Eagle Bear joked that, while he didn’t recognize the star, the kids sure did. After the ceremony, members of the youth council flocked to Ruffalo for selfies.
Ruffalo said he first became involved with Indigenous issues fighting fracking in New York state in 2011, and was inspired to attend Wednesday's ceremony to bring attention to the “ugly” history of boarding schools little known to many Americans.
“When you talk to Native people, within the first ...10 minutes you’ll hear stories about the boarding schools,” Ruffalo told Native News Online. “This is an open wound that America has to heal.”
Ruffalo said he’s committed to using his platform to help get the unknown number of lost children still interred at boarding schools across the country returned home. He said he’s inspired by the work of the youth council, which mirrors the youth movement that launched the pipeline protests in Standing Rock.
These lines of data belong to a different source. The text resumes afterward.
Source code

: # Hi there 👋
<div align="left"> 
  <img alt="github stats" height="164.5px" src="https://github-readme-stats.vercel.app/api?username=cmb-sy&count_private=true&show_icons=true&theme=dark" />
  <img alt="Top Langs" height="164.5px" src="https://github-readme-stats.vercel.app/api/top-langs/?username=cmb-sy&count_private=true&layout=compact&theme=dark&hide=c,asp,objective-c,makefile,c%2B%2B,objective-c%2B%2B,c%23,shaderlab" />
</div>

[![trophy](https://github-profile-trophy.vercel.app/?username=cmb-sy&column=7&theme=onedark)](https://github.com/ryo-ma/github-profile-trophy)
“Tell me where the youth of the Native people are going, and I will follow,” Ruffalo said.
Not done yet
After the dignified transfer ceremony on Wednesday, where Army officials presented each primary next of kin with their ancestor’s remains in a cedar box, along with a national flag, the Rosebud Sioux youth council set off on a 1,400-mile journey home.
Two vans and a car will follow the reverse route the children took 142 years ago to come to Carlisle. At Sioux City, Iowa, the tribe will be met by other tribal members and escorted to the exact landing where the children were taken on their journey to Carlisle, which began in steamboats, according to Russell Eagle Bear.
Most of the children will be reburied at the tribe’s cemetery, and two will be buried at their descendant’s homes, he said.
In between cracking light hearted jokes, Eagle Bear reminded the crowd that this isn’t the end of the road for the Rosebud Sioux Tribe: some of their relatives still remain interred at the Carlisle cemetery.
“We’re going to make sure that each tribe is contacted, and each child brought home,” Eagle Bear said in closing.
At least 173 children still remain buried at the Carlisle Barracks. Past repatriation efforts began in 2017, and 12 children have previously been exhumed to their relatives from the Northern Arapaho, Blackfeet, Oglala Sioux, Oneida, Omaha, Modoc, Iowa, and Aleutian Alaska Native communities.
At the end of the ceremony, Rosebud Sioux youth lined up to welcome their ancestors' remains into their van. While members of the Army transferred the boxes from stage to van, members of the youth council sang in Lakota as their reclaimed relatives prepared for their final journey: “We are going home now.”